WHAT TO PRODUCE: Print the lines that run from the line with "- Forward navigation" to the line with "- Category selection", keeping both end lines, exactly as they appear in the entries below, and nothing else.
(RECORDS TO PROCESS begins)
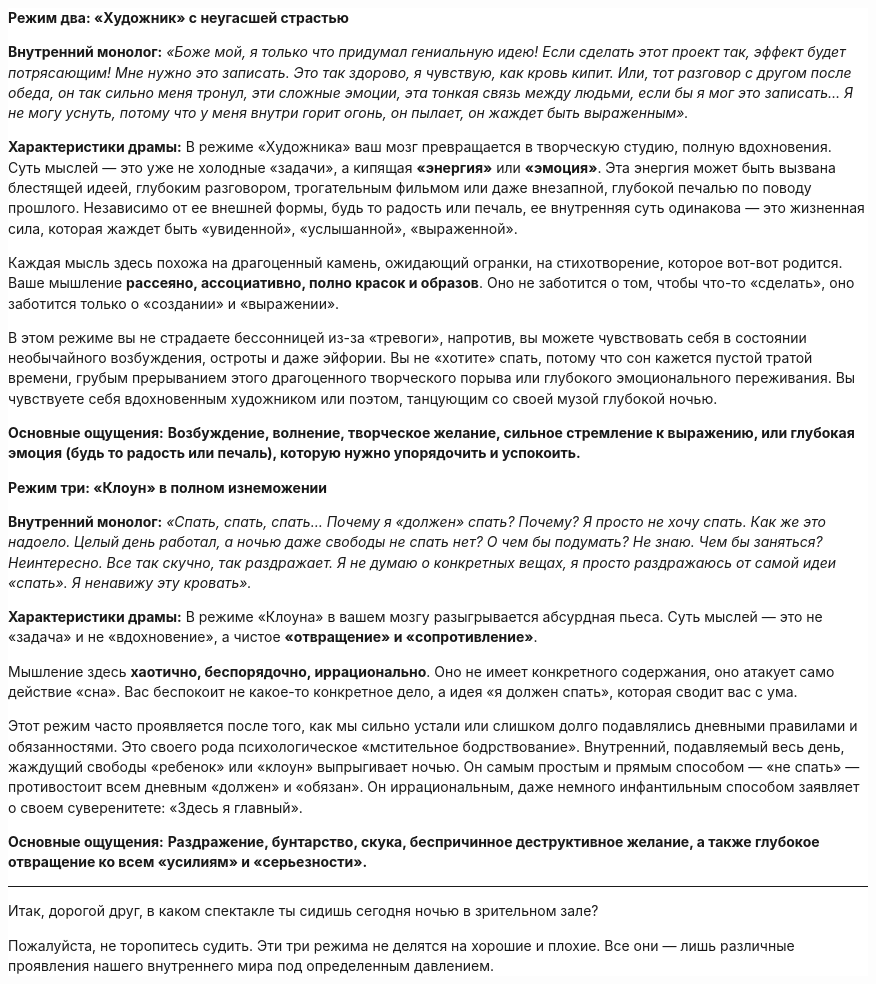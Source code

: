**Режим два: «Художник» с неугасшей страстью**

**Внутренний монолог:** *«Боже мой, я только что придумал гениальную идею! Если сделать этот проект так, эффект будет потрясающим! Мне нужно это записать. Это так здорово, я чувствую, как кровь кипит. Или, тот разговор с другом после обеда, он так сильно меня тронул, эти сложные эмоции, эта тонкая связь между людьми, если бы я мог это записать… Я не могу уснуть, потому что у меня внутри горит огонь, он пылает, он жаждет быть выраженным».*

**Характеристики драмы:**
В режиме «Художника» ваш мозг превращается в творческую студию, полную вдохновения. Суть мыслей — это уже не холодные «задачи», а кипящая **«энергия»** или **«эмоция»**. Эта энергия может быть вызвана блестящей идеей, глубоким разговором, трогательным фильмом или даже внезапной, глубокой печалью по поводу прошлого. Независимо от ее внешней формы, будь то радость или печаль, ее внутренняя суть одинакова — это жизненная сила, которая жаждет быть «увиденной», «услышанной», «выраженной».

Каждая мысль здесь похожа на драгоценный камень, ожидающий огранки, на стихотворение, которое вот-вот родится. Ваше мышление **рассеяно, ассоциативно, полно красок и образов**. Оно не заботится о том, чтобы что-то «сделать», оно заботится только о «создании» и «выражении».

В этом режиме вы не страдаете бессонницей из-за «тревоги», напротив, вы можете чувствовать себя в состоянии необычайного возбуждения, остроты и даже эйфории. Вы не «хотите» спать, потому что сон кажется пустой тратой времени, грубым прерыванием этого драгоценного творческого порыва или глубокого эмоционального переживания. Вы чувствуете себя вдохновенным художником или поэтом, танцующим со своей музой глубокой ночью.

**Основные ощущения:** **Возбуждение, волнение, творческое желание, сильное стремление к выражению, или глубокая эмоция (будь то радость или печаль), которую нужно упорядочить и успокоить.**

**Режим три: «Клоун» в полном изнеможении**

**Внутренний монолог:** *«Спать, спать, спать… Почему я «должен» спать? Почему? Я просто не хочу спать. Как же это надоело. Целый день работал, а ночью даже свободы не спать нет? О чем бы подумать? Не знаю. Чем бы заняться? Неинтересно. Все так скучно, так раздражает. Я не думаю о конкретных вещах, я просто раздражаюсь от самой идеи «спать». Я ненавижу эту кровать».*

**Характеристики драмы:**
В режиме «Клоуна» в вашем мозгу разыгрывается абсурдная пьеса. Суть мыслей — это не «задача» и не «вдохновение», а чистое **«отвращение» и «сопротивление»**.

Мышление здесь **хаотично, беспорядочно, иррационально**. Оно не имеет конкретного содержания, оно атакует само действие «сна». Вас беспокоит не какое-то конкретное дело, а идея «я должен спать», которая сводит вас с ума.

Этот режим часто проявляется после того, как мы сильно устали или слишком долго подавлялись дневными правилами и обязанностями. Это своего рода психологическое «мстительное бодрствование». Внутренний, подавляемый весь день, жаждущий свободы «ребенок» или «клоун» выпрыгивает ночью. Он самым простым и прямым способом — «не спать» — противостоит всем дневным «должен» и «обязан». Он иррациональным, даже немного инфантильным способом заявляет о своем суверенитете: «Здесь я главный».

**Основные ощущения:** **Раздражение, бунтарство, скука, беспричинное деструктивное желание, а также глубокое отвращение ко всем «усилиям» и «серьезности».**

---

Итак, дорогой друг, в каком спектакле ты сидишь сегодня ночью в зрительном зале?

Пожалуйста, не торопитесь судить. Эти три режима не делятся на хорошие и плохие. Все они — лишь различные проявления нашего внутреннего мира под определенным давлением.
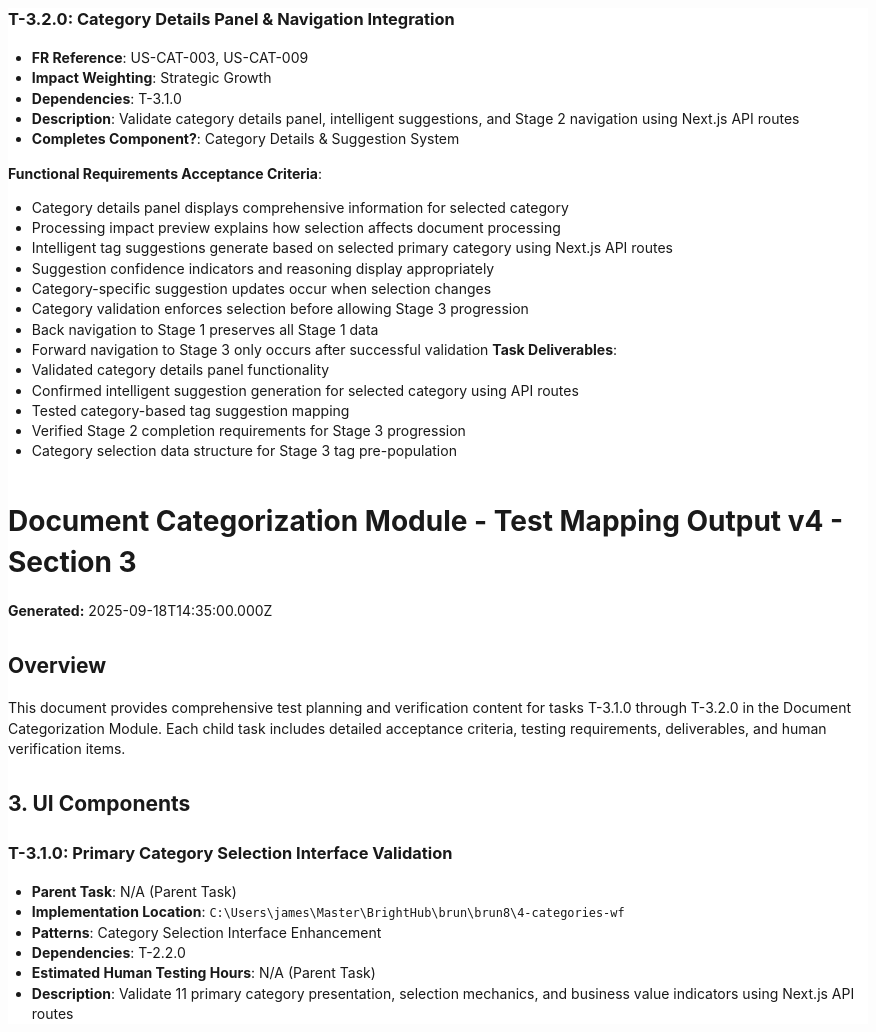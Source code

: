 ### T-3.2.0: Category Details Panel & Navigation Integration

- **FR Reference**: US-CAT-003, US-CAT-009
- **Impact Weighting**: Strategic Growth
- **Dependencies**: T-3.1.0
- **Description**: Validate category details panel, intelligent suggestions, and Stage 2 navigation using Next.js API routes
- **Completes Component?**: Category Details & Suggestion System

**Functional Requirements Acceptance Criteria**:
- Category details panel displays comprehensive information for selected category
- Processing impact preview explains how selection affects document processing
- Intelligent tag suggestions generate based on selected primary category using Next.js API routes
- Suggestion confidence indicators and reasoning display appropriately
- Category-specific suggestion updates occur when selection changes
- Category validation enforces selection before allowing Stage 3 progression
- Back navigation to Stage 1 preserves all Stage 1 data
- Forward navigation to Stage 3 only occurs after successful validation
**Task Deliverables**:
- Validated category details panel functionality
- Confirmed intelligent suggestion generation for selected category using API routes
- Tested category-based tag suggestion mapping
- Verified Stage 2 completion requirements for Stage 3 progression
- Category selection data structure for Stage 3 tag pre-population



# Document Categorization Module - Test Mapping Output v4 - Section 3
**Generated:** 2025-09-18T14:35:00.000Z

## Overview
This document provides comprehensive test planning and verification content for tasks T-3.1.0 through T-3.2.0 in the Document Categorization Module. Each child task includes detailed acceptance criteria, testing requirements, deliverables, and human verification items.

## 3. UI Components

### T-3.1.0: Primary Category Selection Interface Validation

- **Parent Task**: N/A (Parent Task)
- **Implementation Location**: `C:\Users\james\Master\BrightHub\brun\brun8\4-categories-wf`
- **Patterns**: Category Selection Interface Enhancement
- **Dependencies**: T-2.2.0
- **Estimated Human Testing Hours**: N/A (Parent Task)
- **Description**: Validate 11 primary category presentation, selection mechanics, and business value indicators using Next.js API routes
(RECORDS TO PROCESS ends)
RESULT OF THE EXERCISE:
- Forward navigation to Stage 3 only occurs after successful validation
**Task Deliverables**:
- Validated category details panel functionality
- Confirmed intelligent suggestion generation for selected category using API routes
- Tested category-based tag suggestion mapping
- Verified Stage 2 completion requirements for Stage 3 progression
- Category selection data structure for Stage 3 tag pre-population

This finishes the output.